Is hating an ugly shoe the same as hating someone because of the color of their skin? According to the new ad campaign from Crocs, which features celebrities like Drew Barrymore and John Cena talking about inclusivity and embracing difference, the answer is: kinda. (Of course, in reality, the answer is ABSOLUTELY FUCKING NOT.)
“With its new approach, Crocs is moving away from treating the shoe as just pragmatic footwear to an object with more profound meaning,” according to Fast Company. “Crocs is sending a message about culture,” Michelle Poole, Croc’s head of global merchandising, said in the story. “Our vision is for everybody to be comfortable in their own shoes.”
Until now, Crocs has “embraced the lovers,” but it hasn’t taken on their haters directly, Fast Company notes.
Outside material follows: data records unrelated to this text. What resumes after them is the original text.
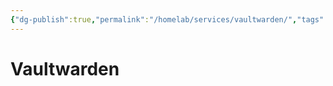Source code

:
 ```yaml
---
{"dg-publish":true,"permalink":"/homelab/services/vaultwarden/","tags":["jarvis/media, jarvis/service"],"created":"","updated":""}
---
```


# Vaultwarden

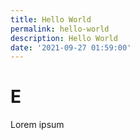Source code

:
 ```yaml
---
title: Hello World
permalink: hello-world
description: Hello World
date: '2021-09-27 01:59:00'
---
```


# E

Lorem ipsum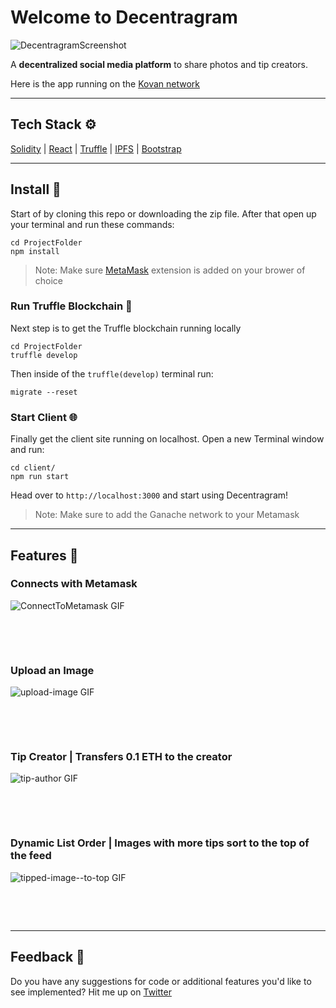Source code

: # Welcome to Decentragram

![DecentragramScreenshot](https://github.com/jacobvanschenck/decentragram/blob/main/GIFs/DecentragramScreenshot.png)

A **decentralized social media platform** to share photos and tip creators.

Here is the app running on the [Kovan network](https://decentragram-vs.netlify.app/)

---

## Tech Stack ⚙️

[Solidity](https://docs.soliditylang.org/en/v0.8.12/) | [React](https://reactjs.org/) | [Truffle](https://trufflesuite.com/) | [IPFS](https://ipfs.io/) | [Bootstrap](https://getbootstrap.com/) 

---

## Install 💾

Start of by cloning this repo or downloading the zip file.
After that open up your terminal and run these commands:

```
cd ProjectFolder
npm install
```
> Note: Make sure [MetaMask](https://metamask.io/) extension is added on your brower of choice

### Run Truffle Blockchain 🔗

Next step is to get the Truffle blockchain running locally

```
cd ProjectFolder
truffle develop
```

Then inside of the `truffle(develop)` terminal run:

```
migrate --reset
```

### Start Client 🌐

Finally get the client site running on localhost.
Open a new Terminal window and run:

```
cd client/
npm run start
```

Head over to `http://localhost:3000` and start using Decentragram!

> Note: Make sure to add the Ganache network to your Metamask

---

## Features 📼

### Connects with Metamask

![ConnectToMetamask GIF](https://github.com/jacobvanschenck/decentragram/blob/main/GIFs/connectmetamask.gif)

<p>&nbsp;</p>
<p>&nbsp;</p>

### Upload an Image

![upload-image GIF](https://github.com/jacobvanschenck/decentragram/blob/main/GIFs/upload-image.gif)

<p>&nbsp;</p>
<p>&nbsp;</p>

### Tip Creator | Transfers 0.1 ETH to the creator

![tip-author GIF](https://github.com/jacobvanschenck/decentragram/blob/main/GIFs/tip-author.gif)

<p>&nbsp;</p>
<p>&nbsp;</p>

### Dynamic List Order | Images with more tips sort to the top of the feed

![tipped-image--to-top GIF](https://github.com/jacobvanschenck/decentragram/blob/main/GIFs/tipped-image-to-top.gif)

<p>&nbsp;</p>
<p>&nbsp;</p>

---

## Feedback 🤝

Do you have any suggestions for code or additional features you'd like to see implemented? Hit me up on [Twitter](https://twitter.com/JacobVanSchenck)
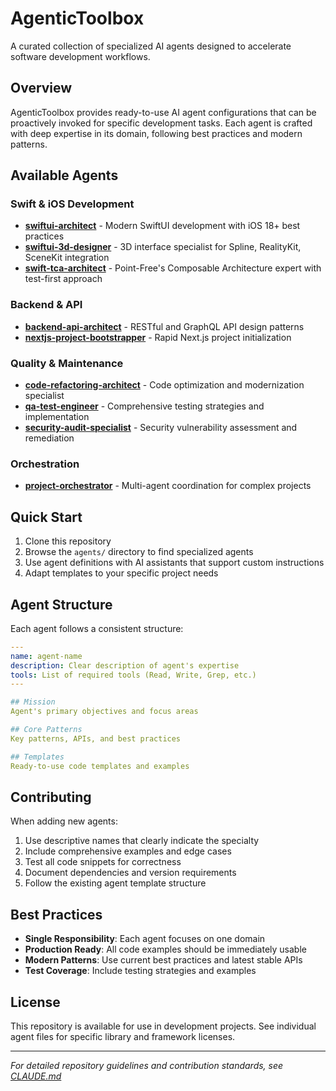 # AgenticToolbox

A curated collection of specialized AI agents designed to accelerate software development workflows.

## Overview

AgenticToolbox provides ready-to-use AI agent configurations that can be proactively invoked for specific development tasks. Each agent is crafted with deep expertise in its domain, following best practices and modern patterns.

## Available Agents

### Swift & iOS Development
- **[swiftui-architect](agents/swiftui-architect.md)** - Modern SwiftUI development with iOS 18+ best practices
- **[swiftui-3d-designer](agents/swiftui-3d-designer.md)** - 3D interface specialist for Spline, RealityKit, SceneKit integration
- **[swift-tca-architect](agents/swift-tca-architect.md)** - Point-Free's Composable Architecture expert with test-first approach

### Backend & API
- **[backend-api-architect](agents/backend-api-architect.md)** - RESTful and GraphQL API design patterns
- **[nextjs-project-bootstrapper](agents/nextjs-project-bootstrapper.md)** - Rapid Next.js project initialization

### Quality & Maintenance
- **[code-refactoring-architect](agents/code-refactoring-architect.md)** - Code optimization and modernization specialist
- **[qa-test-engineer](agents/qa-test-engineer.md)** - Comprehensive testing strategies and implementation
- **[security-audit-specialist](agents/security-audit-specialist.md)** - Security vulnerability assessment and remediation

### Orchestration
- **[project-orchestrator](agents/project-orchestrator.md)** - Multi-agent coordination for complex projects

## Quick Start

1. Clone this repository
2. Browse the `agents/` directory to find specialized agents
3. Use agent definitions with AI assistants that support custom instructions
4. Adapt templates to your specific project needs

## Agent Structure

Each agent follows a consistent structure:
```yaml
---
name: agent-name
description: Clear description of agent's expertise
tools: List of required tools (Read, Write, Grep, etc.)
---

## Mission
Agent's primary objectives and focus areas

## Core Patterns
Key patterns, APIs, and best practices

## Templates
Ready-to-use code templates and examples
```

## Contributing

When adding new agents:
1. Use descriptive names that clearly indicate the specialty
2. Include comprehensive examples and edge cases
3. Test all code snippets for correctness
4. Document dependencies and version requirements
5. Follow the existing agent template structure

## Best Practices

- **Single Responsibility**: Each agent focuses on one domain
- **Production Ready**: All code examples should be immediately usable
- **Modern Patterns**: Use current best practices and latest stable APIs
- **Test Coverage**: Include testing strategies and examples

## License

This repository is available for use in development projects. See individual agent files for specific library and framework licenses.

---

*For detailed repository guidelines and contribution standards, see [CLAUDE.md](CLAUDE.md)*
But in the face of declining sales — in the fourth quarter of 2016, sales fell by 10 percent — they’ve decided to try and bring customers out of the shadows with their “Come as You Are” campaign.
The campaign features celebrities, like John Cena and Drew Barrymore, imploring all “one of a kinds and creative minds” to “stand up, stand out and come together by celebrating our differences,” before also asking them to “come as [they] are.”
(For the record, they don’t mention where we’re going, but I can’t imagine it’s anywhere in public, because Crocs.)
And while the idea isn’t Kendall-Jenner-Pepsi-offensive, the story notes that the ads do feel a little like Hillary Clinton’s antiracism ad campaigns, which is weird and a bit co-optive. Yes, people should feel comfortable wearing whatever shoes they want, but that fight shouldn’t use the same language as the fight for equality.
Opining aside, whatever they’re doing might actually be working. Not only did Christopher Kane and Balenciaga use modified, bedazzled versions in recent runway shows, but Crocs stores saw a “12 percent increase in foot traffic” during back-to-school season.